It was such a dreadful fright, old chap; we were alone in the field when I heard that. But fortunately at least the poison has worn off now.

But what sort of a position is it, then, and what sort of a religion is it that these respectable people subscribe to? Oh, they’re simply absurd things and they make society into a sort of madhouse, into an upside-down, wrong world. Oh, that mysticism.

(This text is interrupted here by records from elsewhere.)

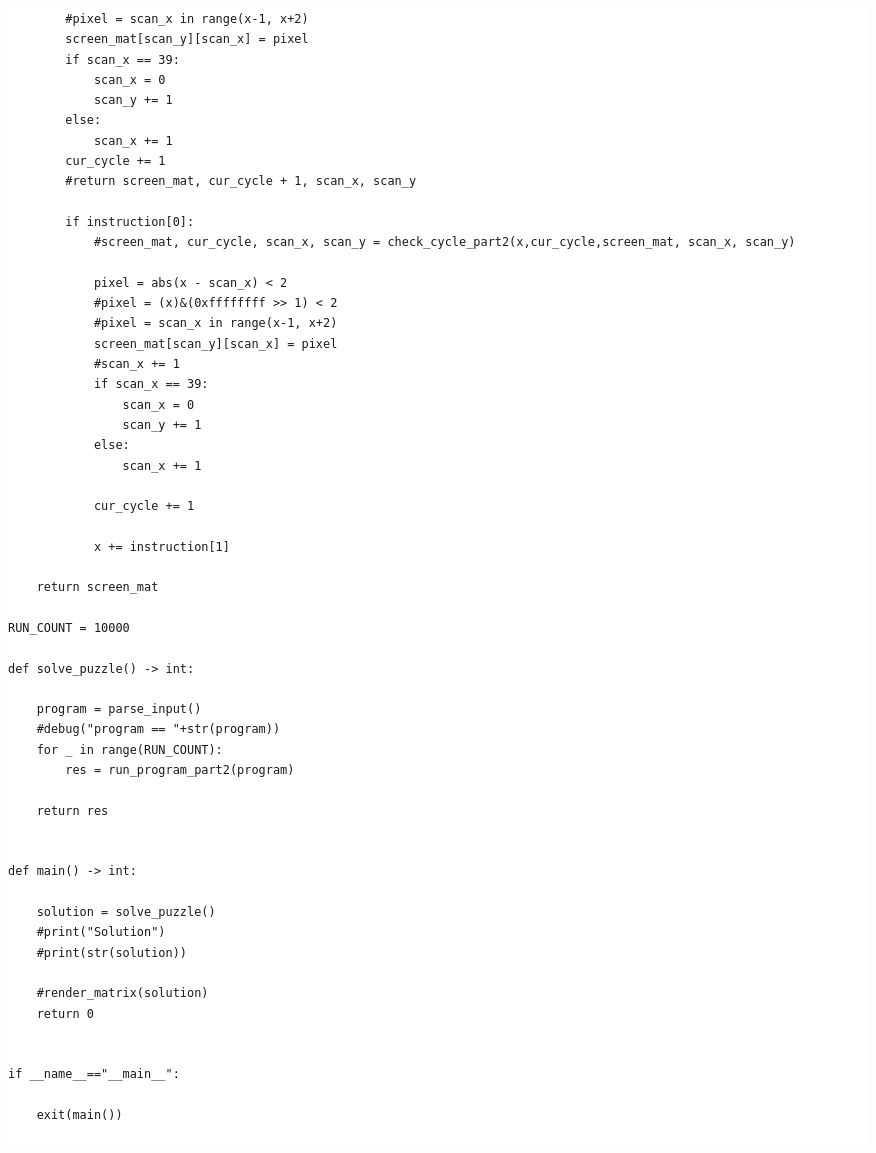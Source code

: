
 ```
		#pixel = scan_x in range(x-1, x+2)
		screen_mat[scan_y][scan_x] = pixel
		if scan_x == 39:
			scan_x = 0
			scan_y += 1
		else:
			scan_x += 1
		cur_cycle += 1
		#return screen_mat, cur_cycle + 1, scan_x, scan_y

		if instruction[0]:
			#screen_mat, cur_cycle, scan_x, scan_y = check_cycle_part2(x,cur_cycle,screen_mat, scan_x, scan_y)

			pixel = abs(x - scan_x) < 2
			#pixel = (x)&(0xffffffff >> 1) < 2
			#pixel = scan_x in range(x-1, x+2)
			screen_mat[scan_y][scan_x] = pixel
			#scan_x += 1
			if scan_x == 39:
				scan_x = 0
				scan_y += 1
			else:
				scan_x += 1

			cur_cycle += 1

			x += instruction[1]	

	return screen_mat

RUN_COUNT = 10000

def solve_puzzle() -> int:

	program = parse_input()
	#debug("program == "+str(program))
	for _ in range(RUN_COUNT):
		res = run_program_part2(program)

	return res


def main() -> int:

	solution = solve_puzzle()
	#print("Solution")
	#print(str(solution))

	#render_matrix(solution)
	return 0


if __name__=="__main__":

	exit(main())


```
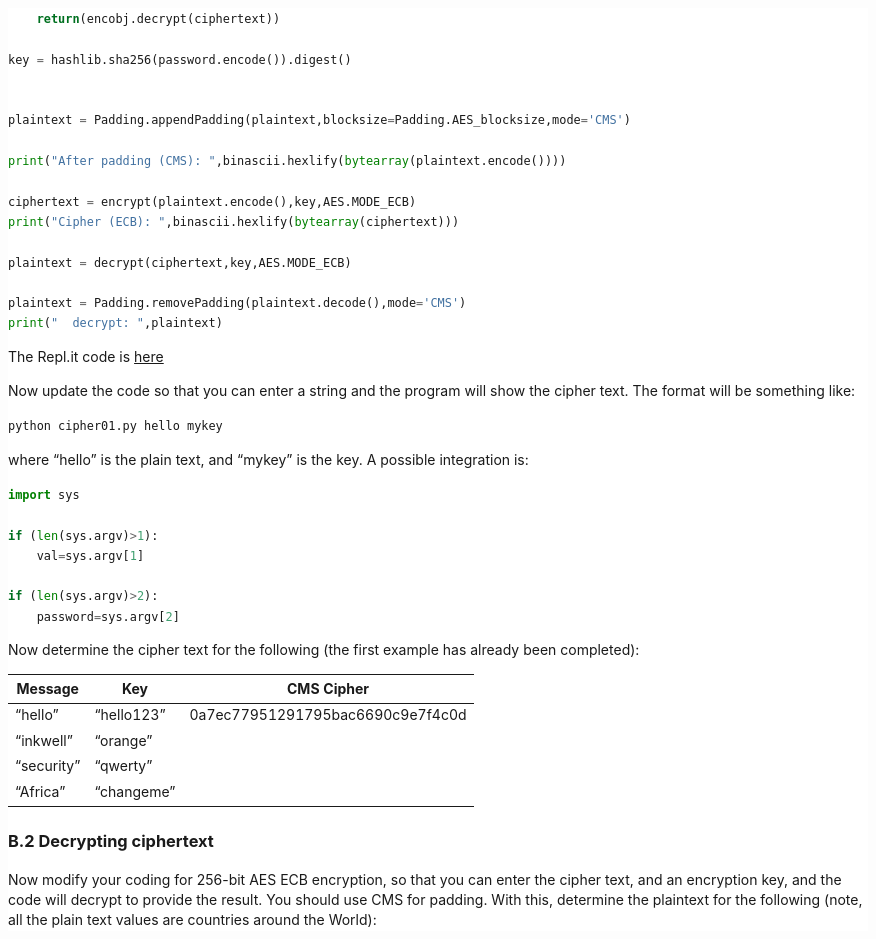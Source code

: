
 ```python
	return(encobj.decrypt(ciphertext))

key = hashlib.sha256(password.encode()).digest()


plaintext = Padding.appendPadding(plaintext,blocksize=Padding.AES_blocksize,mode='CMS')

print("After padding (CMS): ",binascii.hexlify(bytearray(plaintext.encode())))

ciphertext = encrypt(plaintext.encode(),key,AES.MODE_ECB)
print("Cipher (ECB): ",binascii.hexlify(bytearray(ciphertext)))

plaintext = decrypt(ciphertext,key,AES.MODE_ECB)

plaintext = Padding.removePadding(plaintext.decode(),mode='CMS')
print("  decrypt: ",plaintext)
```

The Repl.it code is [here](https://repl.it/@billbuchanan/sma02#main.py)

Now update the code so that you can enter a string and the program will show the cipher text. The format will be something like:

```
python cipher01.py hello mykey
```

where “hello” is the plain text, and “mykey” is the key.  A possible integration is:

```python
import sys

if (len(sys.argv)>1):
	val=sys.argv[1]

if (len(sys.argv)>2):
	password=sys.argv[2]
```

Now determine the cipher text for the following (the first example has already been completed):

| Message | Key | CMS Cipher
|-----------|-----------|-----------|
| “hello” | “hello123” | 0a7ec77951291795bac6690c9e7f4c0d
| “inkwell”	| “orange” |  | 
| “security”	| “qwerty”| | 
|  “Africa”	| “changeme”| | 
	
### B.2 Decrypting ciphertext
Now modify your coding for 256-bit AES ECB encryption, so that you can enter the cipher text, and an encryption key, and the code will decrypt to provide the result. You should use CMS for padding. With this, determine the plaintext for the following (note, all the plain text values are countries around the World):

You understand that in these last few days everything, everything passed through my mind, and I was absorbed in this sad story. Now she’s tried this and it has not succeeded, I think she’s had such a shock that she won’t lightly try for the second time — a failed suicide is the best remedy for suicide in the future. But if she has a nervous breakdown or brain fever or something, then — — — Still, everything’s gone fairly well with her these first few days — only I fear there’ll be repercussions. Theo — old chap — I’m so upset by it. Regards, do drop me a line, because I’m speaking to NO ONE here.

Adieu,

Vincent

Do you remember that first Mme Bovary?

Nuenen, on or about Monday, 2 March 1885

To Theo van Gogh (letter 484)

My dear Theo,

Thanks for the prompt dispatch of the money for this month, arriving promptly like that actually helps me more. Thanks, too, for the splendid woodcut after Lhermitte — one of the few things by him that I know, for I saw only these — a troop of girls in the wheat — an old woman in church — and a miner or some such in a little bar, and Harvest by him, and otherwise never anything, and nothing ever as much reflecting his actual manner as these woodcutters.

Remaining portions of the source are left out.